Records excerpted from a collection
*** Block opens ***

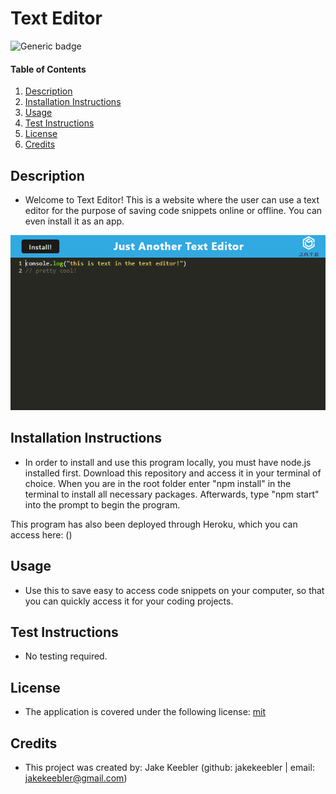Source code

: # Text Editor

  ![Generic badge](https://img.shields.io/badge/license-mit-green.svg)

  #### Table of Contents
  
  1. [Description](#description)
  2. [Installation Instructions](#installation-instructions)
  3. [Usage](#usage)
  4. [Test Instructions](#test-instructions)
  5. [License](#license)
  6. [Credits](#credits)
  
  ## Description
  * Welcome to Text Editor! This is a website where the user can use a text editor for the purpose of saving code snippets online or offline. You can even install it as an app.

  ![image](./assets/01.PNG)
  
  ## Installation Instructions
  * In order to install and use this program locally, you must have node.js installed first. Download this repository and access it in your terminal of choice. When you are in the root folder enter "npm install" in the terminal to install all necessary packages. Afterwards, type "npm start" into the prompt to begin the program. 
  
  This program has also been deployed through Heroku, which you can access here: ()
  
  ## Usage
  * Use this to save easy to access code snippets on your computer, so that you can quickly access it for your coding projects.
  
  ## Test Instructions
  * No testing required.
  
  ## License
  * The application is covered under the following license:
    [mit](https://choosealicense.com/licenses/mit)
  
  ## Credits
  * This project was created by: Jake Keebler (github: jakekeebler | email: jakekeebler@gmail.com)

*** Block closes ***

— WORK TO BE COMPLETED —
Would you write out all of the records exactly, omitting the pictures?

— REPLY —
Source code

: # Text Editor

  ![Generic badge](https://img.shields.io/badge/license-mit-green.svg)

  #### Table of Contents
  
  1. [Description](#description)
  2. [Installation Instructions](#installation-instructions)
  3. [Usage](#usage)
  4. [Test Instructions](#test-instructions)
  5. [License](#license)
  6. [Credits](#credits)
  
  ## Description
  * Welcome to Text Editor! This is a website where the user can use a text editor for the purpose of saving code snippets online or offline. You can even install it as an app.

  ![image](./assets/01.PNG)
  
  ## Installation Instructions
  * In order to install and use this program locally, you must have node.js installed first. Download this repository and access it in your terminal of choice. When you are in the root folder enter "npm install" in the terminal to install all necessary packages. Afterwards, type "npm start" into the prompt to begin the program. 
  
  This program has also been deployed through Heroku, which you can access here: ()
  
  ## Usage
  * Use this to save easy to access code snippets on your computer, so that you can quickly access it for your coding projects.
  
  ## Test Instructions
  * No testing required.
  
  ## License
  * The application is covered under the following license:
    [mit](https://choosealicense.com/licenses/mit)
  
  ## Credits
  * This project was created by: Jake Keebler (github: jakekeebler | email: jakekeebler@gmail.com)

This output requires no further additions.